A Saturday late in November consists of tense competition between the University of Georgia Bulldogs and the Georgia Institute of Technology Yellow Jackets in either Sanford or Bobby Dodd Stadium, but when it comes to a good cause, UGA and Georgia Tech have no problem putting rivalry aside.
UGA’s College of Environment and Design and Georgia Tech’s College of Architecture recently partnered with Extra Special People, Inc. to begin the creation of an overnight camp, Camp Hooray, for children with developmental disabilities.
“It was the name that gave everyone an instant feeling … a little smile of the heart,” Laura Whitaker, executive director of the company, said in a post on ESP’s website.
The two universities had just signed an agreement entitled the ‘Georgia Design Collaborative’, an agreement to indicate their collaboration on future projects, when ESP approached them about participating in the design of Camp Hooray.
UGA students enrolled in the Landscape Architecture Senior Design Studio will begin this semester working with senior year Georgia Tech students enrolled in a similar architecture studio.
The students will participate in a three day intensive workshop called a ‘design charrette,’ from Jan. 29 to 31 to get to know each other, the camp site and the ESP families who will benefit from this custom-designed retreat.
The design studio at UGA plans to explore more than the structural design of the camp, but also behavioral theory, the study of the measurable aspects of human behavior, and its impact on the design of the camp.
Jennifer Lewis, the public service programs coordinator for UGA’s College of Environment and Design, said this class will help students understand how they can use design to afford people good experiences, especially when not everyone experiences the world in the same way.

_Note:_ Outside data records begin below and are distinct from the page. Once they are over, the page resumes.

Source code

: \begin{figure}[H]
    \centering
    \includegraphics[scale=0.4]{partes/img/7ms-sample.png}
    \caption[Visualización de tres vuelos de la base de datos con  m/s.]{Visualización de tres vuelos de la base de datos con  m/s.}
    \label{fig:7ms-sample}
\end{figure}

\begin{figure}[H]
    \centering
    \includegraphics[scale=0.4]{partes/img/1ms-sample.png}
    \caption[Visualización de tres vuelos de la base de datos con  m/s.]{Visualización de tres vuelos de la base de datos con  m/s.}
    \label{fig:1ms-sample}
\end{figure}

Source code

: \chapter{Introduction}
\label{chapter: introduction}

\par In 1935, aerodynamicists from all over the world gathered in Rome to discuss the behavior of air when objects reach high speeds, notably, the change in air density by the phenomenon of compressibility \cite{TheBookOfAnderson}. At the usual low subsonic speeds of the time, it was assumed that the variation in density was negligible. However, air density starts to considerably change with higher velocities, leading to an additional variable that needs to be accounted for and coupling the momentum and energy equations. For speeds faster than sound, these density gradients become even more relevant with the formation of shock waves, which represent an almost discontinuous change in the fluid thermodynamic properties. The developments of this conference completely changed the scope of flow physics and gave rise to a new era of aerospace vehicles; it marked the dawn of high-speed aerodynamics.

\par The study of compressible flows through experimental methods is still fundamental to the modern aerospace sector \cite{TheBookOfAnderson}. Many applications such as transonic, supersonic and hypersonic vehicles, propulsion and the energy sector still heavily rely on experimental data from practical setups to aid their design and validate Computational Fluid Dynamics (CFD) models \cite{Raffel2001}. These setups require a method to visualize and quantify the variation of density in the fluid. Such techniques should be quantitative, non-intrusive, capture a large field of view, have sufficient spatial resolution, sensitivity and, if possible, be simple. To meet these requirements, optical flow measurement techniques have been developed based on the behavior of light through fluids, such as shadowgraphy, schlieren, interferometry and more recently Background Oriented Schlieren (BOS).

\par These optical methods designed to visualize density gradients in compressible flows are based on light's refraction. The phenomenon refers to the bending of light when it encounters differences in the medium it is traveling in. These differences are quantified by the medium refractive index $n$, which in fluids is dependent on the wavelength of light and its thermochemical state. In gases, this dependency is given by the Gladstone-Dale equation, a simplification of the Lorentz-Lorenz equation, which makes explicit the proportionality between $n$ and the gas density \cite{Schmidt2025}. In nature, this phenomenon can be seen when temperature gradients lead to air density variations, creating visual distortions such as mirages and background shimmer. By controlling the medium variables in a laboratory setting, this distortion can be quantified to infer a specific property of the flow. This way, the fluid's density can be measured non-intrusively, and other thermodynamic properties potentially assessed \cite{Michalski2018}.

Students use their creative capabilities to invent ways to accommodate persons of all ability levels, so the children ESP serves can participate in activities like archery, swimming, canoeing, zip-lining, sports and even something as simple as sleeping on the top bunk.
Lewis said the students “have been given the opportunity to make a significant, lasting change in someone’s life,” and she hopes the College of Environment and Design’s “relationship with ESP paves the way for another college or school to think about how their expertise could contribute to ESP’s mission.”